→ **Task statement**
Give the records below again in full, exactly as written, but without any images.

(Saved entries)
————————
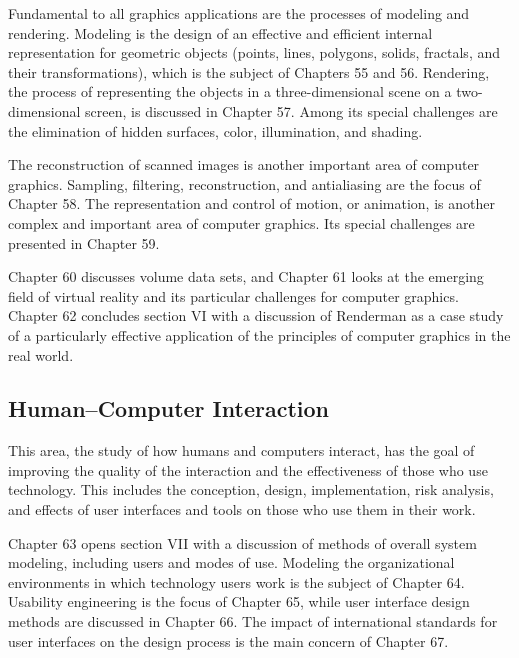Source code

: Fundamental to all graphics applications are the processes of
modeling and rendering. Modeling is the design of an effective
and efficient internal representation for geometric objects
(points, lines, polygons, solids, fractals, and their
transformations), which is the subject of Chapters 55 and 56.
Rendering, the process of representing the objects in a
three-dimensional scene on a two-dimensional screen, is
discussed in Chapter 57. Among its special challenges are the
elimination of hidden surfaces, color, illumination, and shading.

The reconstruction of scanned images is another important area
of computer graphics. Sampling, filtering, reconstruction, and
antialiasing are the focus of Chapter 58. The representation
and control of motion, or animation, is another complex and
important area of computer graphics. Its special challenges are
presented in Chapter 59.

Chapter 60 discusses volume data sets, and Chapter 61 looks at
the emerging field of virtual reality and its particular
challenges for computer graphics. Chapter 62 concludes section VI
with a discussion of Renderman as a case study of a particularly
effective application of the principles of computer graphics in
the real world.

\enlargethispage{-1pc}
\subsection{Human--Computer Interaction}

This area, the study of how humans and computers interact, has
the goal of improving the quality of the interaction and the
effectiveness of those who use technology. This includes the
conception, design, implementation, risk analysis, and effects
of user interfaces and tools on those who use them in their work.

Chapter 63 opens section VII with a discussion of methods of
overall system modeling, including users and modes of use.
Modeling the organizational environments in which technology
users work is the subject of Chapter 64. Usability engineering
is the focus of Chapter 65, while user interface design methods
are discussed in Chapter 66. The impact of international
standards for user interfaces on the design process is the main
concern of Chapter 67.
————————
→ **Expected output**
Source code

: Fundamental to all graphics applications are the processes of
modeling and rendering. Modeling is the design of an effective
and efficient internal representation for geometric objects
(points, lines, polygons, solids, fractals, and their
transformations), which is the subject of Chapters 55 and 56.
Rendering, the process of representing the objects in a
three-dimensional scene on a two-dimensional screen, is
discussed in Chapter 57. Among its special challenges are the
elimination of hidden surfaces, color, illumination, and shading.

The reconstruction of scanned images is another important area
of computer graphics. Sampling, filtering, reconstruction, and
antialiasing are the focus of Chapter 58. The representation
and control of motion, or animation, is another complex and
important area of computer graphics. Its special challenges are
presented in Chapter 59.

Chapter 60 discusses volume data sets, and Chapter 61 looks at
the emerging field of virtual reality and its particular
challenges for computer graphics. Chapter 62 concludes section VI
with a discussion of Renderman as a case study of a particularly
effective application of the principles of computer graphics in
the real world.

\enlargethispage{-1pc}
\subsection{Human--Computer Interaction}

This area, the study of how humans and computers interact, has
the goal of improving the quality of the interaction and the
effectiveness of those who use technology. This includes the
conception, design, implementation, risk analysis, and effects
of user interfaces and tools on those who use them in their work.

Chapter 63 opens section VII with a discussion of methods of
overall system modeling, including users and modes of use.
Modeling the organizational environments in which technology
users work is the subject of Chapter 64. Usability engineering
is the focus of Chapter 65, while user interface design methods
are discussed in Chapter 66. The impact of international
standards for user interfaces on the design process is the main
concern of Chapter 67.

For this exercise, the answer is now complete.